The title of the press release says almost everything you really need to know about the Case-Shiller home price data released today for July (actually a three-month composite of May, June, and July): Home Prices Continue to Show Seasonal Strength
There are clear seasonal patterns to home prices, but various federal policies threw those patterns off in recent years. Consequently, S&P/Case-Shiller home price indices began focusing on data that has not been seasonally adjusted to account for these usual trends. It’s unclear to me why they have not reverted to focusing on the seasonally adjusted data now that the tax credits have expired.
Case-Shiller home prices for both the 10-city and 20-city composite are still down from a year ago, but prices rose .9% in July from June. Adjusted for seasonality, prices were essentially flat. (Last summer’s prices had been buoyed by the expiring homebuyer tax credits.)
Using the seasonally adjusted data, July prices in Atlanta fell slightly in July compared to June — about .5%. But there were considerable differences among the three pricing tiers.
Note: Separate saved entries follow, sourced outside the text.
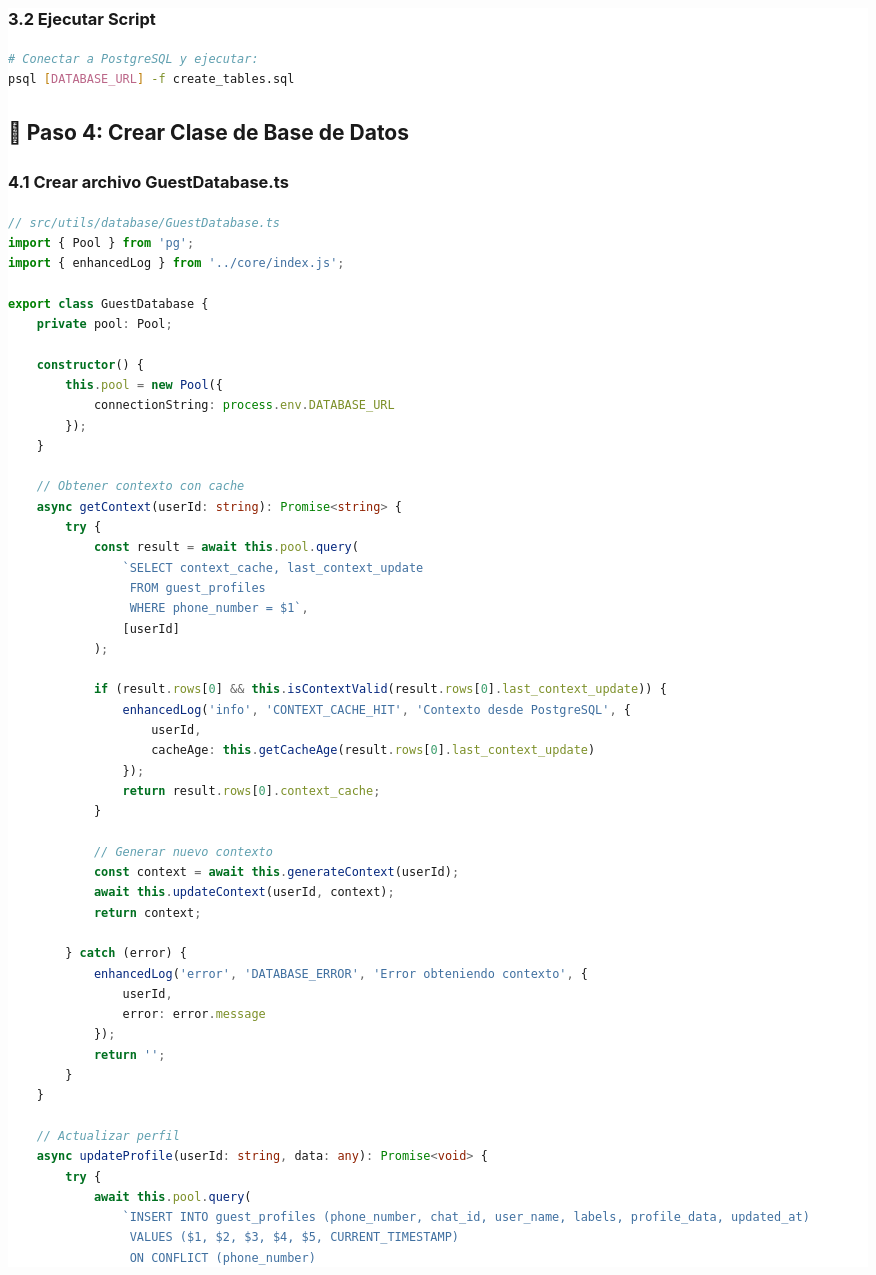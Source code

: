 ### **3.2 Ejecutar Script**
```bash
# Conectar a PostgreSQL y ejecutar:
psql [DATABASE_URL] -f create_tables.sql
```

## 🔧 Paso 4: Crear Clase de Base de Datos

### **4.1 Crear archivo GuestDatabase.ts**
```typescript
// src/utils/database/GuestDatabase.ts
import { Pool } from 'pg';
import { enhancedLog } from '../core/index.js';

export class GuestDatabase {
    private pool: Pool;
    
    constructor() {
        this.pool = new Pool({
            connectionString: process.env.DATABASE_URL
        });
    }
    
    // Obtener contexto con cache
    async getContext(userId: string): Promise<string> {
        try {
            const result = await this.pool.query(
                `SELECT context_cache, last_context_update 
                 FROM guest_profiles 
                 WHERE phone_number = $1`,
                [userId]
            );
            
            if (result.rows[0] && this.isContextValid(result.rows[0].last_context_update)) {
                enhancedLog('info', 'CONTEXT_CACHE_HIT', 'Contexto desde PostgreSQL', {
                    userId,
                    cacheAge: this.getCacheAge(result.rows[0].last_context_update)
                });
                return result.rows[0].context_cache;
            }
            
            // Generar nuevo contexto
            const context = await this.generateContext(userId);
            await this.updateContext(userId, context);
            return context;
            
        } catch (error) {
            enhancedLog('error', 'DATABASE_ERROR', 'Error obteniendo contexto', {
                userId,
                error: error.message
            });
            return '';
        }
    }
    
    // Actualizar perfil
    async updateProfile(userId: string, data: any): Promise<void> {
        try {
            await this.pool.query(
                `INSERT INTO guest_profiles (phone_number, chat_id, user_name, labels, profile_data, updated_at)
                 VALUES ($1, $2, $3, $4, $5, CURRENT_TIMESTAMP)
                 ON CONFLICT (phone_number) 
```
In July for Atlanta, the index for homes priced under $130,178 fell from 62.52 to 61.25. The index for the middle tier of homes priced between $130,178 and $241,595 fell from 91.56 to 91.13. The index for the high tier over $241,595 fell from 108.58 to 107.59.
These would appear to be statistically significant declines from the recent short-term highs for the Atlanta market. It’s too early, however, to say that we’re about to see declines in future months, although that’s what I’m expecting.